How to convert this log-transformed regression coefficient I am reading a paper that reports "For a 10-fold decrease in x, y increased by 0.50".
The predictor (x) has been log-transformed but no base specified (presumably natural log). There is also the question of what does a 10-fold decrease mean? Is this 100/10 = 10 = a 90% decrease?
Assuming this is the case I am getting confused in trying to work out the manipulation to convert this untransformed effect (10-fold decrease in x) back to a transformed effect (i.e. a 1 unit decrease in log x).

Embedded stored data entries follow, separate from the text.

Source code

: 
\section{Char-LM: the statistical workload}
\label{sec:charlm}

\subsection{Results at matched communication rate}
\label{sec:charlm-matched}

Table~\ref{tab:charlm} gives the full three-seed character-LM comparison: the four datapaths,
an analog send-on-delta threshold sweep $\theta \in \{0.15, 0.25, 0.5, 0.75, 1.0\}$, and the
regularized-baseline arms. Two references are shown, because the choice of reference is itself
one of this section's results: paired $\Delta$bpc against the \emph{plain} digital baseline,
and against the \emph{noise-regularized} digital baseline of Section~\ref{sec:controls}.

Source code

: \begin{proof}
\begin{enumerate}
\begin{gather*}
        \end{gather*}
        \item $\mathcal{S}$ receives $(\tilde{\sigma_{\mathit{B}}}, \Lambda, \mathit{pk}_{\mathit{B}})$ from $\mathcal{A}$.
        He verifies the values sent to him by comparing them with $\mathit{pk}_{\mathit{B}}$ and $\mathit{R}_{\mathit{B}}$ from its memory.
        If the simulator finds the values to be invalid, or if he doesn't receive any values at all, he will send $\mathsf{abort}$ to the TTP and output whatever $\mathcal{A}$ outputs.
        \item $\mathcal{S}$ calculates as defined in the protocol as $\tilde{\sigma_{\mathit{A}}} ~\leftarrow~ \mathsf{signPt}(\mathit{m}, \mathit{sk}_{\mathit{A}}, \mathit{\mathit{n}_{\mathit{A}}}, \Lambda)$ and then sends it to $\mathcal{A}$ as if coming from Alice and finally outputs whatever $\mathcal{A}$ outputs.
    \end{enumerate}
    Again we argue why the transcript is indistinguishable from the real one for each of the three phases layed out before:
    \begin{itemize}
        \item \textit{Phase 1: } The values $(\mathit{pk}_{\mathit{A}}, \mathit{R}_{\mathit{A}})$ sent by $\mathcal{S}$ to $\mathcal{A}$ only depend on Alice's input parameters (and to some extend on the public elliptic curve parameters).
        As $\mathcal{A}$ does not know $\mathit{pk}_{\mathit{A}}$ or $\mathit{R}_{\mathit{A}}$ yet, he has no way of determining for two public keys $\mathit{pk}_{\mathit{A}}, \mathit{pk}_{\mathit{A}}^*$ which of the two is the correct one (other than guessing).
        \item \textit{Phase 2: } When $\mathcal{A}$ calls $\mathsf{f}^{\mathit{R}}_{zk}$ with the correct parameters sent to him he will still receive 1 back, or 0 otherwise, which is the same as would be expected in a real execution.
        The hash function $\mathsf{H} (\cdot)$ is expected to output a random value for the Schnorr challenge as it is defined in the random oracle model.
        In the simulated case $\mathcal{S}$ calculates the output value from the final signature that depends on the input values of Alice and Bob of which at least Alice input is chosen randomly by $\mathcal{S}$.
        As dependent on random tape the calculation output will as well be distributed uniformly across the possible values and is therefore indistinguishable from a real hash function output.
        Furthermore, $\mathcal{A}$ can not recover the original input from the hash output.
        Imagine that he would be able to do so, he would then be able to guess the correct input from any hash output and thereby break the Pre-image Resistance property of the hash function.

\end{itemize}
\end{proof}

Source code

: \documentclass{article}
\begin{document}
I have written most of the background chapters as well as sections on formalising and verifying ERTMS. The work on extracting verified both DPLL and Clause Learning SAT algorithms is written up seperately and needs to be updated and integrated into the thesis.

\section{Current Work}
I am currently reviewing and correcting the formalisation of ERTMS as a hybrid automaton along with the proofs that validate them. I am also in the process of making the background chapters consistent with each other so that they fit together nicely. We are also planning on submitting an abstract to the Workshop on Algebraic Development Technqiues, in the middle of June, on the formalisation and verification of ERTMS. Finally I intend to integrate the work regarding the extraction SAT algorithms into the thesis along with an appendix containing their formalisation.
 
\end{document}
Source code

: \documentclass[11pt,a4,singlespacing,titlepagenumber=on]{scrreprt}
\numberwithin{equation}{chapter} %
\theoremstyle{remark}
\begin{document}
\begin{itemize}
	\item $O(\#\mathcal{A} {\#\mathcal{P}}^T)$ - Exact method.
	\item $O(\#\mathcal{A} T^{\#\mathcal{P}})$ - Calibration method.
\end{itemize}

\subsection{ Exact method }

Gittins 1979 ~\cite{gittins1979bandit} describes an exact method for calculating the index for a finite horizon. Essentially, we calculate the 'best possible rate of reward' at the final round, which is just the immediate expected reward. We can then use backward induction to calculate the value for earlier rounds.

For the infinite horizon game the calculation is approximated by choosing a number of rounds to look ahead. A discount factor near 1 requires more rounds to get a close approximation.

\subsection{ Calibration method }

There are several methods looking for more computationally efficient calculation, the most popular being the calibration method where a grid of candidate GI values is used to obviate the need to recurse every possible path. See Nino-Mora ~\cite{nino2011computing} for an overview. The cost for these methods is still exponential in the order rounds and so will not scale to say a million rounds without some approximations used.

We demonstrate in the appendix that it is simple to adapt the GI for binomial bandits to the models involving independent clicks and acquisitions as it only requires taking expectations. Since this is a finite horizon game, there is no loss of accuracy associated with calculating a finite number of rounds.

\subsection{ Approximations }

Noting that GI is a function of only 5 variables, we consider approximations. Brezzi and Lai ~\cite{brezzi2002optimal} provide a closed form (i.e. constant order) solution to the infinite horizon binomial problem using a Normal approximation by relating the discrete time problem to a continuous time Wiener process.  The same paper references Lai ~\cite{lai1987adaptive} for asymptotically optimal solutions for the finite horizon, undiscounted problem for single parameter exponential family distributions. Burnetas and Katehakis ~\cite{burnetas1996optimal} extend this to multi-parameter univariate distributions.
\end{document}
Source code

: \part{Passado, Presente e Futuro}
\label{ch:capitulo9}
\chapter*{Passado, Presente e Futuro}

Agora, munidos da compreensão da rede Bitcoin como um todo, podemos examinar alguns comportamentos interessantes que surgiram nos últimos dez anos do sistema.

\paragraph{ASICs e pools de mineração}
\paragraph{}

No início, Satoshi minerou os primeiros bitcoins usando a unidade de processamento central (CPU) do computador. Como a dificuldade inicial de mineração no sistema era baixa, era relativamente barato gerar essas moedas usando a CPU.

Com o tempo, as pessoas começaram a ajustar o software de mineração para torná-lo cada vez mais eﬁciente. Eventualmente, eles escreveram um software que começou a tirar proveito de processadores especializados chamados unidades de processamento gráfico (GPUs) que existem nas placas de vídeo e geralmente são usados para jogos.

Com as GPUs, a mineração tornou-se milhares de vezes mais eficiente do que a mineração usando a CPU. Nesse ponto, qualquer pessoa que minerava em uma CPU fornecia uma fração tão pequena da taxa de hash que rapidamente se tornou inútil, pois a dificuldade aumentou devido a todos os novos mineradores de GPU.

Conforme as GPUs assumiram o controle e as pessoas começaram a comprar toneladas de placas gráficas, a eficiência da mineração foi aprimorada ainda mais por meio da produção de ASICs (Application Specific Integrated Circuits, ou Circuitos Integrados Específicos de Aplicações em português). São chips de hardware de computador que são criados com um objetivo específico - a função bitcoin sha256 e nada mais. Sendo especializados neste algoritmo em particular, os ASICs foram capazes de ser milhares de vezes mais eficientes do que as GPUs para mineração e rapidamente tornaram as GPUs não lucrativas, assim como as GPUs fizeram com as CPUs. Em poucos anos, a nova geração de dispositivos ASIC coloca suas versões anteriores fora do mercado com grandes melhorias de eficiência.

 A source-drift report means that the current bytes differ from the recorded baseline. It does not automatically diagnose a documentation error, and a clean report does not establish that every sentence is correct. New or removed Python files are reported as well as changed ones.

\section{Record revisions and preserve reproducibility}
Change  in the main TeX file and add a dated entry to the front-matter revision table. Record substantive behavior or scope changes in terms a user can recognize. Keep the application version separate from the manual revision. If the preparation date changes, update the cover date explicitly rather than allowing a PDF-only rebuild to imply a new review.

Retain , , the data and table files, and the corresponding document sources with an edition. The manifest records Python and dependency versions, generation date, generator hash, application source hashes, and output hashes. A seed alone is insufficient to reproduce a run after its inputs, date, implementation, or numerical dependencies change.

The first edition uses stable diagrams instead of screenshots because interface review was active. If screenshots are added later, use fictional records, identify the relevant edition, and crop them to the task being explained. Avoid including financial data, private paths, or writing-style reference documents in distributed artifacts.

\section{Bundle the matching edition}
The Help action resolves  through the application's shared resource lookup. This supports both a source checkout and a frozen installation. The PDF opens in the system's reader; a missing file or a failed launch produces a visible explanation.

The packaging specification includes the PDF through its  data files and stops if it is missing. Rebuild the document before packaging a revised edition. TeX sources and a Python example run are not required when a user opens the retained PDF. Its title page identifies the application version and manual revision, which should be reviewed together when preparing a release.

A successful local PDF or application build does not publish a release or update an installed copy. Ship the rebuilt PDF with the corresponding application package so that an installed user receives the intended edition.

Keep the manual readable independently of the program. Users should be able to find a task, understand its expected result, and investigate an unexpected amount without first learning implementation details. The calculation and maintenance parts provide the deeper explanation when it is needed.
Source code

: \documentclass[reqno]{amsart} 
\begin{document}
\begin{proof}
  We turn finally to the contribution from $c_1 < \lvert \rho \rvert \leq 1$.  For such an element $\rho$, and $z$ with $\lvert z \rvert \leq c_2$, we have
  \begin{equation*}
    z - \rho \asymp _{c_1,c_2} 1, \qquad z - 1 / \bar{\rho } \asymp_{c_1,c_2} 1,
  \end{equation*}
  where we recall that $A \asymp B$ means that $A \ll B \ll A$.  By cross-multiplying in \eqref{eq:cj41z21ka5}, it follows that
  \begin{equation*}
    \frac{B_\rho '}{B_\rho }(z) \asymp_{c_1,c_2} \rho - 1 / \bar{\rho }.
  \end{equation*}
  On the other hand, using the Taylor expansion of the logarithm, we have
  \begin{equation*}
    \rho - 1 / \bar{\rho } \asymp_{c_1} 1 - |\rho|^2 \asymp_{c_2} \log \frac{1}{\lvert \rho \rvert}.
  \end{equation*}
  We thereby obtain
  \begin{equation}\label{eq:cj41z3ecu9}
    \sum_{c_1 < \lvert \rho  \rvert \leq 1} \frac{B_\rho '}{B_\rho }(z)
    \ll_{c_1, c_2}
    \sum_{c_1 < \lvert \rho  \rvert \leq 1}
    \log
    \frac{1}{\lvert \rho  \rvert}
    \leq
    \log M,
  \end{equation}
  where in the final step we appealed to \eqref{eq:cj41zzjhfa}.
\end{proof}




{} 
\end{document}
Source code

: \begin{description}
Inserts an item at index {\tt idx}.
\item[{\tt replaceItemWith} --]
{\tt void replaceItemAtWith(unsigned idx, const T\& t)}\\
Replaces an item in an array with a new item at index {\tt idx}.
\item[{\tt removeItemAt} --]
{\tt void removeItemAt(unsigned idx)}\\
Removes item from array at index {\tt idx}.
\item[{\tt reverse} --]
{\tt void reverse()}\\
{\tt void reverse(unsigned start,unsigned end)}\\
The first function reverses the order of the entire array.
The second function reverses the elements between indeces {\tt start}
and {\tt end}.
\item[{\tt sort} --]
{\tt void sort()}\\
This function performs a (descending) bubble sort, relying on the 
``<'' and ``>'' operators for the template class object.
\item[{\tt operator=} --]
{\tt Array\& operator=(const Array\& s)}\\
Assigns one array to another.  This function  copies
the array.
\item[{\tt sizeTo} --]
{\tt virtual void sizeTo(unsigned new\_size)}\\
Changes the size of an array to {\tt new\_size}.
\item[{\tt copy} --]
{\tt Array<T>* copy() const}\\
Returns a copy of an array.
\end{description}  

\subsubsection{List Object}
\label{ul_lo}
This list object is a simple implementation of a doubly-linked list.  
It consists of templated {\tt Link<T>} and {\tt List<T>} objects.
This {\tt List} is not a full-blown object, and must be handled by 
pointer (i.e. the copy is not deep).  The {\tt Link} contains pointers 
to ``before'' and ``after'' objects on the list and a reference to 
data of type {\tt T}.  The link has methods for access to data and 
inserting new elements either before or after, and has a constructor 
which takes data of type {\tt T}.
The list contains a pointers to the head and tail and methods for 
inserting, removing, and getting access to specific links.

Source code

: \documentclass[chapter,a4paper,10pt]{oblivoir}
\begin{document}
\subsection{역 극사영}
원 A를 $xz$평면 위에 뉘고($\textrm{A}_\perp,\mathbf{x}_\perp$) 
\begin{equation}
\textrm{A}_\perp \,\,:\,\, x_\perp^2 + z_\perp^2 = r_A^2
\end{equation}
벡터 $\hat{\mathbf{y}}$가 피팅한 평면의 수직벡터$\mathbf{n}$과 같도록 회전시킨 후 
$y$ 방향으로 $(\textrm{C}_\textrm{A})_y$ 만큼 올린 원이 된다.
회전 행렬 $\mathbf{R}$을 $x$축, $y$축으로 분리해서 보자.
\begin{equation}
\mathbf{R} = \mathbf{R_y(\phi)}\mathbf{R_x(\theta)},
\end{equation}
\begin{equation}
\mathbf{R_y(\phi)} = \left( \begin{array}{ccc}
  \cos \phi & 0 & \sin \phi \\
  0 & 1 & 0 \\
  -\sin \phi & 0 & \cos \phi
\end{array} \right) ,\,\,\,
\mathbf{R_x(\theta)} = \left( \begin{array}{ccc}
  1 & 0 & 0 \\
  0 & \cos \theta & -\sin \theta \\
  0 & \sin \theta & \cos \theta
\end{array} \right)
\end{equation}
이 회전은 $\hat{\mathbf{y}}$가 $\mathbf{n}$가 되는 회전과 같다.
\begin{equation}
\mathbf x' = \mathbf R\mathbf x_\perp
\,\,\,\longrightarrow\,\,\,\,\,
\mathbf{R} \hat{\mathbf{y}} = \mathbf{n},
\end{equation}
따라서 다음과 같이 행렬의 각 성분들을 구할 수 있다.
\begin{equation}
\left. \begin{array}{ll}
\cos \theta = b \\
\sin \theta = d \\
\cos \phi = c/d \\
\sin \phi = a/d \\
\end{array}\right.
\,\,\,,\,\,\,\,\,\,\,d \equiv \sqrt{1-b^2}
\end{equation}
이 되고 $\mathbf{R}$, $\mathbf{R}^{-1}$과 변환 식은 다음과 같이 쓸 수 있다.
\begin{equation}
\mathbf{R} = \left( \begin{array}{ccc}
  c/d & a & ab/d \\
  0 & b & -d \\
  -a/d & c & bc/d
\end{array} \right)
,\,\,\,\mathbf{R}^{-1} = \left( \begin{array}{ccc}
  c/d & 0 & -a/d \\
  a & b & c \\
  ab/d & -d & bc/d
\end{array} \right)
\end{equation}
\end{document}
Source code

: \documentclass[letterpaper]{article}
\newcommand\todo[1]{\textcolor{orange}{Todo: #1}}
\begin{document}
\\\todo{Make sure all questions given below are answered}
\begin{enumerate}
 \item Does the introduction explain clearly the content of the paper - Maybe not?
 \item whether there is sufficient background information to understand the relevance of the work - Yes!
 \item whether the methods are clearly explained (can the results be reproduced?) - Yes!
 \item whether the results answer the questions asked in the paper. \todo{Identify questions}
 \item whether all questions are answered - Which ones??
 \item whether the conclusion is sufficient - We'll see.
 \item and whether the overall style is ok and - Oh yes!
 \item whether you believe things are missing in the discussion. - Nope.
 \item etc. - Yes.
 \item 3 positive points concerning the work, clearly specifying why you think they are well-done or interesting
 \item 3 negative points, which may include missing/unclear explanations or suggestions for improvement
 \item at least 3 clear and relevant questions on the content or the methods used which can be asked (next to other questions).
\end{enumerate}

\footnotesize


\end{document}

The best I can come up with is: $\frac{0.5}{log(0.1)}$
Any tips would be appreciated.
 A: If the details of the regression model are unclear, I recommend you read more deeply into all the relevant materials; if this is still insufficient then you could contact the author to seek clarification.  However, given that the author refers to a 10-fold change in the explanatory variable, I think it is more likely that the regression model used a base-10 logarithm, so it was probability a model that looked something like this:
$$Y = \beta_0 + \beta_1 \log_{10} (x) + \cdots + \varepsilon,$$
which gives the corresponding regression equation:
$$\hat{Y} = \hat{\beta}_0 + \hat{\beta}_1 \log_{10} (x) + \cdots.$$
For this model you have:
$$\begin{align}
\hat{Y} - \hat{\beta}_1
&= \hat{\beta}_0 + \hat{\beta}_1 [\log_{10} (x) - 1] + \cdots \\[6pt]
&= \hat{\beta}_0 + \hat{\beta}_1 [\log_{10} (x) - \log_{10} (10)] + \cdots \\[6pt]
&= \hat{\beta}_0 + \hat{\beta}_1 \log_{10} (x/10) + \cdots \\[6pt]
\end{align}$$
My guess is that the author got an estimated coefficient $\hat{\beta}_1 = -0.5$, which would mean that a "ten-fold reduction" in $x$ (i.e., dividing $x$ by ten) increases the predicted value of $Y$ by $-\hat{\beta}_1 = +0.5$.